Reputation: 4424
I have the following very simple dataclass:
import dataclasses
@dataclasses.dataclass
class Test:
value: int
I create an instance of the class but instead of an integer I use a string:
>>> test = Test('1')
>>> type(test.value)
<class 'str'>
What I actually want is a forced conversion to the datatype i defined in the class defintion:
>>> test = Test('1')
>>> type(test.value)
<class 'int'>
Do I have to write the __init__
method manually or is there a simple way to achieve this?
Upvotes: 72
Views: 41831
Reputation: 398
Here is a version of @decese 's answer which works whether you're using "from __future__ import annotations
"-style imports or not, and also can work across as many dataclasses as you'd like:
from __future__ import annotations
from abc import ABC, abstractmethod
from dataclasses import dataclass, fields, is_dataclass
class TypedDataclass(ABC):
"""For a dataclass instance, use its type hints to enforce types.

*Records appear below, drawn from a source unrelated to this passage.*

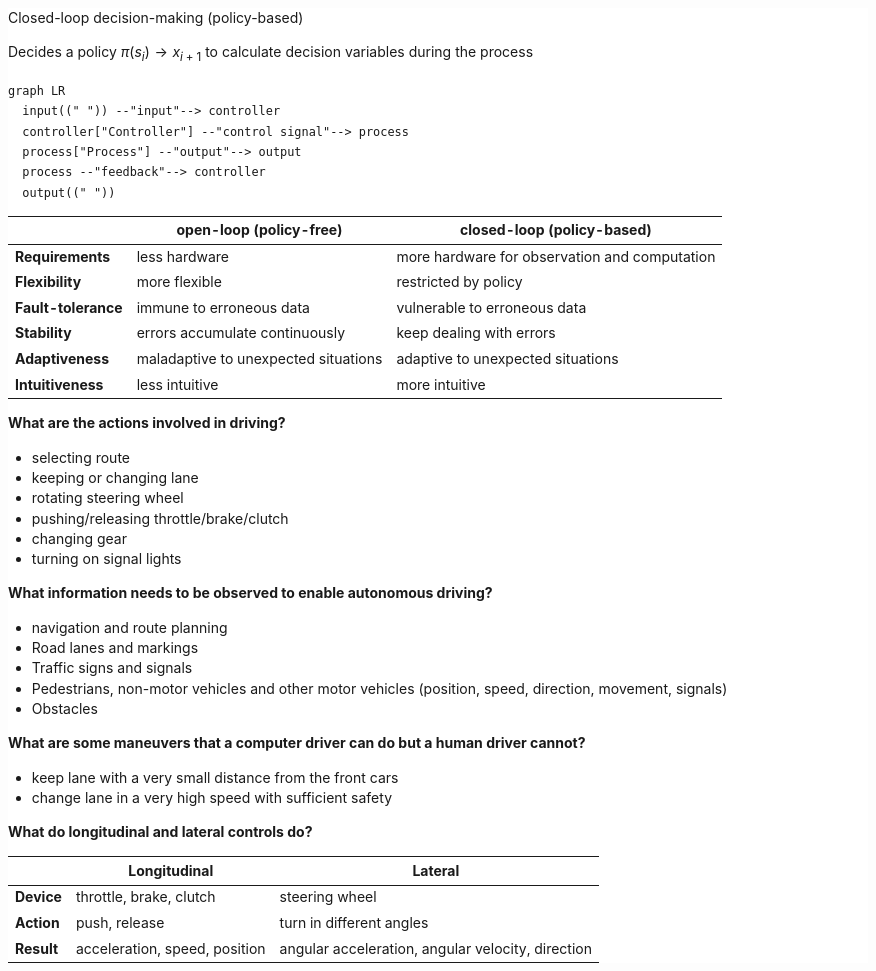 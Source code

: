 Closed-loop decision-making (policy-based)

Decides a policy $\pi(s_i) \to x_{i+1}$ to calculate decision variables during the process

```mermaid
graph LR
  input((" ")) --"input"--> controller
  controller["Controller"] --"control signal"--> process
  process["Process"] --"output"--> output
  process --"feedback"--> controller
  output((" "))
```

|                     | open-loop (policy-free)              | closed-loop (policy-based)                    |
| ------------------- | ------------------------------------ | --------------------------------------------- |
| **Requirements**    | less hardware                        | more hardware for observation and computation |
| **Flexibility**     | more flexible                        | restricted by policy                          |
| **Fault-tolerance** | immune to erroneous data             | vulnerable to erroneous data                  |
| **Stability**       | errors accumulate continuously       | keep dealing with errors                      |
| **Adaptiveness**    | maladaptive to unexpected situations | adaptive to unexpected situations             |
| **Intuitiveness**   | less intuitive                       | more intuitive                                |



**What are the actions involved in driving?**

- selecting route
- keeping or changing lane
- rotating steering wheel
- pushing/releasing throttle/brake/clutch
- changing gear
- turning on signal lights



**What information needs to be observed to enable autonomous driving?**

- navigation and route planning
- Road lanes and markings
- Traffic signs and signals
- Pedestrians, non-motor vehicles and other motor vehicles 
  (position, speed, direction, movement, signals)
- Obstacles



**What are some maneuvers that a computer driver can do but a human driver cannot?**

- keep lane with a very small distance from the front cars
- change lane in a very high speed with sufficient safety



**What do longitudinal and lateral controls do?**

|            | Longitudinal                  | Lateral                                           |
| ---------- | ----------------------------- | ------------------------------------------------- |
| **Device** | throttle, brake, clutch       | steering wheel                                    |
| **Action** | push, release                 | turn in different angles                          |
| **Result** | acceleration, speed, position | angular acceleration, angular velocity, direction |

This solution is adapted to work with 'from __future__ import annotations'-style type hints.
"""
@abstractmethod
def __init__(self):
"""Use this class as a base class for inheritance with dataclasses only."""
def __post_init__(self) -> None:
"""Provide __post_init__ to a dataclass just by using inheritance.
Make sure to use super() when providing your own post-initialization logic.
"""
if not is_dataclass(self):
raise TypeError(f"'{self.__class__.__name__}' is not a dataclass.")
for field in fields(self):
value = getattr(self, field.name)
# If module includes from __future__ import annotations, an annotation is just a string.
# This code is safe, unless you're generating your type hints through external input
annotation = eval(field.type) if isinstance(field.type, str) else field.type # noqa: S307
if isinstance(value, annotation):
continue
if not isinstance(value, type):
raise NotImplementedError(
"To coerce union types, please use a third-party library like attrs or Pydantic."
)
try:
setattr(self, field.name, annotation(value))
except ValueError as exc:
raise TypeError(
f"Unable to coerce '{field.name}' from {type(value)} to {field.type}, "
f"value - {value!r}"
) from exc
@dataclass(slots=True)
class Test(TypedDataclass):
test_field: int
print(Test(test_field="123"))
Upvotes: 0
Reputation: 1773
Here's how I would keep the dataclass following the least surprise principle i.e The type declaration in a dataclass should be what is expected and returned.
import dataclasses
@dataclasses.dataclass
class Test:
value: int
@classmethod
from_text(cls, text: str):
return cls(int(text))
Test(1) == Test.from_text('1')
There's a few benefits to this example:
from_text
could have more advanced parsing when the supplied string should produce multiple arguments. Further more, you could add additional class methods if there was another source of instantiating input say from a different text source or another type of API all together. You'd want to ensure they should all produce comparable instances though.classmethod
is used more generally so more likely to be understood then the dataclass
specific __post_init__
and field
hooks.The overall result is an effective block of code with clear, easily understood intent.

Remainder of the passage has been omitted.